** Task details **
Determine the number of lines in the entries below in which the word "description" appears, and reply with that number only.

(Data records)
++++++

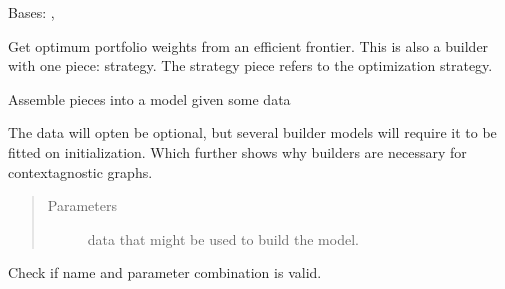 \documentclass[letterpaper,10pt,english]{sphinxmanual}
\begin{document}

\begin{fulllineitems}
\label{\detokenize{dalio.model:dalio.model.financial.OptimumWeights}}
Bases: {\hyperref[\detokenize{dalio.model:dalio.model.financial.MakeEfficientFrontier}]{}}, 

Get optimum portfolio weights from an efficient frontier.
This is also a builder with one piece: strategy. The strategy piece
refers to the optimization strategy.

\begin{fulllineitems}
\label{\detokenize{dalio.model:dalio.model.financial.OptimumWeights.build_model}}
Assemble pieces into a model given some data

The data will opten be optional, but several builder models will
require it to be fitted on initialization. Which further shows why
builders are necessary for context\sphinxhyphen{}agnostic graphs.
\begin{quote}\begin{description}
\item[{Parameters}] \leavevmode
{} \textendash{} data that might be used to build the model.

\end{description}\end{quote}

\end{fulllineitems}


\begin{fulllineitems}
\label{\detokenize{dalio.model:dalio.model.financial.OptimumWeights.check_name}}
Check if name and parameter combination is valid.


\end{fulllineitems}
\end{fulllineitems}
\end{document}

++++++

** Expected answer **
2